You read that right. The album has a DJ speaking every three or four tracks to introduce a song, making them seem like a radio track-list. It really was a great way of doing things, even if it's been done before (Queens of the Stone Age did it, right?).

Oh right... so, did any tracks stand out then?
A few; I have a weakness for Kristina Horner, so when she and Luke Conard sang  Mirror Song I fell in love with the song. Beforehand, I'd only been able to hear that version on YouTube. There's a solo version of the song, too, which is good but not my favourite of the two. Without making my list of Favourite Songs from the album too long, I'll just give one other song a mention - Forgiven. I'd heard a cover of this song on the EP Taking Leave (Alan Lastukfa and Tom Milsom), and the two versions are so different! I mean, they're barely recognisable as the same song. I'm still not sure which one I prefer!

Is the album recommended?
Well I liked it! If I had the money, I'd have bought it a long while ago, but my online purchases have been restricted to cheap books and birthday presents. The album is really catchy, though, works great a whole piece of music and it's full of great songs! Buy it and love it!

Welcome Back to Hysteria

Back to this wonderful thing we call the Internet, or the World Wide Web. I prefer the latter - it implies we're trapped. Damn Web... Grr!

This have been... interesting. I started a wonderful tale of sin and destruction... I really ought to get that checked out. My attraction to destroying things (which two people will see in the story...) is a bit odd. I think it's part of the world of fiction, having the power to create and destroy whatever you want. Yes, novelists get to play God. Deal with it. We're normally a lot more introvert in person.

I'm enjoying the sin story, though. I don't want to give too much away, because I'd like to keep the idea as original as possible, but it's fun to write. I get to bend reality a bit, fashioning a world in darkness.

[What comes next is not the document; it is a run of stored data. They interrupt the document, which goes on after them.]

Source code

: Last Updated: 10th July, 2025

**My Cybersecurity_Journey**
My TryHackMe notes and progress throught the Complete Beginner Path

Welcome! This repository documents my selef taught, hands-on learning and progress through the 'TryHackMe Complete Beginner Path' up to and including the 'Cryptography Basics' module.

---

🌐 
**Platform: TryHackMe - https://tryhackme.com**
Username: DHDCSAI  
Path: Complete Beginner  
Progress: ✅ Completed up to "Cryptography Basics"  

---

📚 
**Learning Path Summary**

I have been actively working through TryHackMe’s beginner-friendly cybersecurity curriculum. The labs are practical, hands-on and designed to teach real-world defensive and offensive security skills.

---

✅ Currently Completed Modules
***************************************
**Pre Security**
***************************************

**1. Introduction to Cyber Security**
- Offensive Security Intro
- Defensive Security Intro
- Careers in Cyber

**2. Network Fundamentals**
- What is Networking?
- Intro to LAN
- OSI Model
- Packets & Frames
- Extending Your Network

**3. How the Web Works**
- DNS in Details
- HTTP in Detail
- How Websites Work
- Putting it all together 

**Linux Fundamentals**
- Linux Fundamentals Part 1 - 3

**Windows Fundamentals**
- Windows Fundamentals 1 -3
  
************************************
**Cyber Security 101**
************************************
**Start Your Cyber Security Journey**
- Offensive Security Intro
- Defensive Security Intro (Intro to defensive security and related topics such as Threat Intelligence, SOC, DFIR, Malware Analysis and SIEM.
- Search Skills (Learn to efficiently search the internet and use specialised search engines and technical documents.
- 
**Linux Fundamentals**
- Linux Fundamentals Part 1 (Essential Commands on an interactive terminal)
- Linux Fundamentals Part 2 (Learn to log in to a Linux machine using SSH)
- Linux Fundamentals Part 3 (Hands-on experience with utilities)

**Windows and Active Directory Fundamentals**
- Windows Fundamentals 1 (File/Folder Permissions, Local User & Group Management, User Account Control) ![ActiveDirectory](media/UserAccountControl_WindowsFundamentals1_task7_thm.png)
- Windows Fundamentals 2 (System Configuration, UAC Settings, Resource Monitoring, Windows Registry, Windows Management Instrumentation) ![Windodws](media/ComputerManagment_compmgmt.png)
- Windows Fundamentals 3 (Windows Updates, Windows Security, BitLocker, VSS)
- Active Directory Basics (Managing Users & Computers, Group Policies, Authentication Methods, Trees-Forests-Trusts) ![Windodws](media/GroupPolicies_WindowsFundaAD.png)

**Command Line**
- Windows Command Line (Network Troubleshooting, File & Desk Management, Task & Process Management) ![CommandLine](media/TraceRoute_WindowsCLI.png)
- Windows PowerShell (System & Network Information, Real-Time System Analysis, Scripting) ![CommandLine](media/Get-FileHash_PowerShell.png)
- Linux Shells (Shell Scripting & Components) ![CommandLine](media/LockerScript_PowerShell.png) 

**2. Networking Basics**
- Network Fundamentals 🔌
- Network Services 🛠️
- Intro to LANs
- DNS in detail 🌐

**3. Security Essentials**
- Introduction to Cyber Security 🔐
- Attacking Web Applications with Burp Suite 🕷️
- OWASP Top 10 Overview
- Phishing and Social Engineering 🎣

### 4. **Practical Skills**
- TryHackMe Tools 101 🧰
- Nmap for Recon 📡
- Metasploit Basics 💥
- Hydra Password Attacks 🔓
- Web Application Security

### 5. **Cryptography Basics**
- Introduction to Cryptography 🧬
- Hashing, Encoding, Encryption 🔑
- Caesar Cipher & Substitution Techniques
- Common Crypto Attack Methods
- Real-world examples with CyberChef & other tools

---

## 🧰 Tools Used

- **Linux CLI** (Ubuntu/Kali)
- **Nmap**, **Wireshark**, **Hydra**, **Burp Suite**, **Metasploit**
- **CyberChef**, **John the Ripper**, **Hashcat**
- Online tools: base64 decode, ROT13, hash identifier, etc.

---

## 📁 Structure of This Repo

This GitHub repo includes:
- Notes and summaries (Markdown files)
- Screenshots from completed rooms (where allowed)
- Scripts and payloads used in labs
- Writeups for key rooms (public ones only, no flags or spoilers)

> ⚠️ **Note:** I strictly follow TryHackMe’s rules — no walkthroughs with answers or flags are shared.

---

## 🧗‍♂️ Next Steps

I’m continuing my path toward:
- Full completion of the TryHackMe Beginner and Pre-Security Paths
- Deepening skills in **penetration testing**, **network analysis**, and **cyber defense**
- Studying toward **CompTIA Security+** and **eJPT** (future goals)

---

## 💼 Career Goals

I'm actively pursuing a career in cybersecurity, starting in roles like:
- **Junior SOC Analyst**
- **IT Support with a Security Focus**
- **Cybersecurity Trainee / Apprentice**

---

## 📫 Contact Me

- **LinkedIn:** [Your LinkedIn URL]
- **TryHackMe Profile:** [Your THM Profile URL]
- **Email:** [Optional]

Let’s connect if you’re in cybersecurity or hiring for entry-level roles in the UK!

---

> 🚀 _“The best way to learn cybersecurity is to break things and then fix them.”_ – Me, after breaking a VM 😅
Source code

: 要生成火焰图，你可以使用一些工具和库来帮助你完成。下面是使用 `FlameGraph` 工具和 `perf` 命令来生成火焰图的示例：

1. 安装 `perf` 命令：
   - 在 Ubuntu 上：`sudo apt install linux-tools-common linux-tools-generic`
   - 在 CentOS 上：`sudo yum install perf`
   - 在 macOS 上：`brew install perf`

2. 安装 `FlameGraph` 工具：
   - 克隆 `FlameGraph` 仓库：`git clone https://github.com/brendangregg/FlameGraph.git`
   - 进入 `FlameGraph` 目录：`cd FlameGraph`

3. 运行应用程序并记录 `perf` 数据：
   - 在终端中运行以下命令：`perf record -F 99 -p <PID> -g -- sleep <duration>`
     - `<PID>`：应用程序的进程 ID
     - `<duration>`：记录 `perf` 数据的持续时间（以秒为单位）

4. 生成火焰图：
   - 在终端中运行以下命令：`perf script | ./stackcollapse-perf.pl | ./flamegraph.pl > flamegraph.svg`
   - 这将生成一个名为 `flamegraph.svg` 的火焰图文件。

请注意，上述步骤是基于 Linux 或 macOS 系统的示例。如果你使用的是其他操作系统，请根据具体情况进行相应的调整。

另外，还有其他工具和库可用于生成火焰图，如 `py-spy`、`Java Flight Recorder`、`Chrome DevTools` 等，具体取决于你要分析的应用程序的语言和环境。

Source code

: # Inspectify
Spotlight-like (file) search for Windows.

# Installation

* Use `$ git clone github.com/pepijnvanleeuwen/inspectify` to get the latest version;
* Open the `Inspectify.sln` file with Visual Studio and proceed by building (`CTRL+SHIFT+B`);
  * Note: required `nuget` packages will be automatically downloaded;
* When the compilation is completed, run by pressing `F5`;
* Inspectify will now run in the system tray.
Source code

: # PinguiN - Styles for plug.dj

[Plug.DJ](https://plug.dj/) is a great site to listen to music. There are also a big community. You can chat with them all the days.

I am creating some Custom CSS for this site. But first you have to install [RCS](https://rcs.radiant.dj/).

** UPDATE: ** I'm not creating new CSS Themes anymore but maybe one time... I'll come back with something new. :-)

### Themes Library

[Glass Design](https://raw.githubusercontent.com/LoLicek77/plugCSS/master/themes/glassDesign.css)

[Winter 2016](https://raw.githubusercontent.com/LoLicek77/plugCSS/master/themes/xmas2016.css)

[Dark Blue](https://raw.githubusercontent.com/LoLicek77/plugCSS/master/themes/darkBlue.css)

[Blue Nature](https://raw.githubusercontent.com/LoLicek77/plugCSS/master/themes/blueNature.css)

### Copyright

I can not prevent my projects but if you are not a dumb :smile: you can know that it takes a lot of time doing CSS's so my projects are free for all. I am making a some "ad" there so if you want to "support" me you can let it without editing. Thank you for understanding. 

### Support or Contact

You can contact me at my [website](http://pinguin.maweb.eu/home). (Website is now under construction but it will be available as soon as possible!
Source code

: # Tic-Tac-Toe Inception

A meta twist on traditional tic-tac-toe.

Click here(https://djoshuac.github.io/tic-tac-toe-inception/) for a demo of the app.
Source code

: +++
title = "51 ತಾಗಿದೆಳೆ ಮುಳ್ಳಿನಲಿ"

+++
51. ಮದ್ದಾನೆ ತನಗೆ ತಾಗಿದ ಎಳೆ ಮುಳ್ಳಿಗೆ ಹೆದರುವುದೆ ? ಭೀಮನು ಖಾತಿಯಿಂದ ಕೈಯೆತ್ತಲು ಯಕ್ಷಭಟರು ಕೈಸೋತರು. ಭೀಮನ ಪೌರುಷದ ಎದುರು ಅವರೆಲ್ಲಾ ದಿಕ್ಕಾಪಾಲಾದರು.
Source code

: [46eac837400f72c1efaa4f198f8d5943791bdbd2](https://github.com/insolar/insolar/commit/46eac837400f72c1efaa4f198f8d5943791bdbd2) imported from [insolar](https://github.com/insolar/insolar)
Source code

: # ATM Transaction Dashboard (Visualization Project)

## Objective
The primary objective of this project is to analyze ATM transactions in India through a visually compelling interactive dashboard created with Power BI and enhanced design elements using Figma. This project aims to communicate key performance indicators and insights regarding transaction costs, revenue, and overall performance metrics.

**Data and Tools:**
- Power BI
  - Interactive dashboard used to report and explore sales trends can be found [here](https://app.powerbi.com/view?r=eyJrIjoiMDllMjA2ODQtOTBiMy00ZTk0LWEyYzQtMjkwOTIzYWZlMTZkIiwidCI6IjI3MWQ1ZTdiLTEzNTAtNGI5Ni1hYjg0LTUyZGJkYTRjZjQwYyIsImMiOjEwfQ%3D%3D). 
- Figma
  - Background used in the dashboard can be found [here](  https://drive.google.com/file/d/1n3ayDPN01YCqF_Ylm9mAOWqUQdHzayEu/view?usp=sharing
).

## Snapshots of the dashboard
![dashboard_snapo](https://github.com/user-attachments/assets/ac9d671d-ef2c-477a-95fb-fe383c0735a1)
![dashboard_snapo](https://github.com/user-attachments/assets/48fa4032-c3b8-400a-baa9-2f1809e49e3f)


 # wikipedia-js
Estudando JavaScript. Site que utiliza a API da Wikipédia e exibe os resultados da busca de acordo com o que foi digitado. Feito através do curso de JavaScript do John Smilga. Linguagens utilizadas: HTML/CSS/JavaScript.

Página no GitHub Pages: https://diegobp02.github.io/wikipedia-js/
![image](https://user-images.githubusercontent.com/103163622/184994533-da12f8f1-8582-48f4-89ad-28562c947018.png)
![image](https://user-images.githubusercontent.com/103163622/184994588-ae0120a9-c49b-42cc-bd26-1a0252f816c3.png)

Aside from that, I've been on a school visit, written an essay, done some lesson plans and gotten a few things on track. I had great big plans for something that I've been talked out of doing. I let myself get talked out of it, because I wasn't entirely sure what to do about it. Big thanks to Rebecca W for that; I needed to hear what she told me.

Once I have my stuff at least mostly ready for Teaching Practice in January, I'll be doing more work on Meet Sam. I didn't get much done on Love, Sam for NaNoWriMo, so I kind of lost. Not to worry.

Also, I appear to have forgotten how to write a blog post that's engaging. I feel like I'm reporting the news, and doing it poorly. Forgive me, it's been a long weekend (as in, it started on Friday... and I thought yesterday was Sunday...)

Anyway, I'm back. I may be on less than before, but I'll be online nonetheless. I'll leave you with an extract from a poem. 10 points to whoever knows the author without having to Google it.

‎"Hope" is the thing with feathers -
That perches in the soul -
And sings the tune without the words -
And never stops - at all -

Tuesday, November 16, 2010

Out of Service

For a while, this blog will be on a hiatus, along with my Twitter and Facebook accounts. This has nothing to do with anyone but myself - basically, I'm too busy to concern myself with social networks. Go figure.

Not sure when I'll be back, though. I've a lot of stuff coming up, soon. I might be back during the Christmas break. Or in February. I can't be too sure. Twitter will be revived with this blog, though. Facebook... maybe sooner. I don't know.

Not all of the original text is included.